- _STUDY MATERIAL_
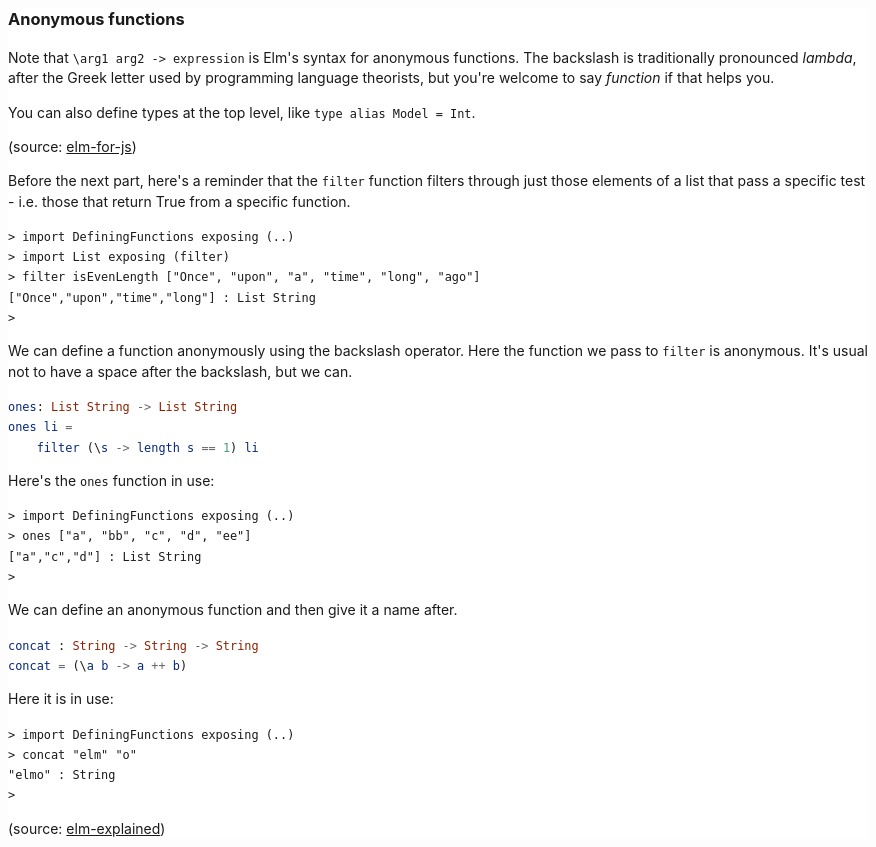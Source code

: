 
### Anonymous functions

Note that `\arg1 arg2 -> expression` is Elm's syntax for anonymous functions. The backslash is traditionally pronounced *lambda*, after the Greek letter used by programming language theorists, but you're welcome to say *function* if that helps you.

You can also define types at the top level, like `type alias Model = Int`.

(source: [elm-for-js](https://github.com/elm-guides/elm-for-js/blob/master/Scope.md))


Before the next part, here's a reminder that the `filter` function filters through just those elements of a list that pass a specific test - i.e. those that return True from a specific function.

```
> import DefiningFunctions exposing (..)
> import List exposing (filter)
> filter isEvenLength ["Once", "upon", "a", "time", "long", "ago"]
["Once","upon","time","long"] : List String
>
```

We can define a function anonymously using the backslash operator.
Here the function we pass to `filter` is anonymous.
It's usual not to have a space after the backslash, but we can.

```elm
ones: List String -> List String
ones li =
    filter (\s -> length s == 1) li
```

Here's the `ones` function in use:

```
> import DefiningFunctions exposing (..)
> ones ["a", "bb", "c", "d", "ee"]
["a","c","d"] : List String
>
```

We can define an anonymous function and then give it a name after.

```elm
concat : String -> String -> String
concat = (\a b -> a ++ b)
```

Here it is in use:

```
> import DefiningFunctions exposing (..)
> concat "elm" "o"
"elmo" : String
>
```

(source: [elm-explained](https://github.com/niksilver/elm-explained))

- _YOUR GOAL_
Look over the listing and return each line that holds "concat".

- _EXERCISE RESULT_
concat : String -> String -> String
concat = (\a b -> a ++ b)
> concat "elm" "o"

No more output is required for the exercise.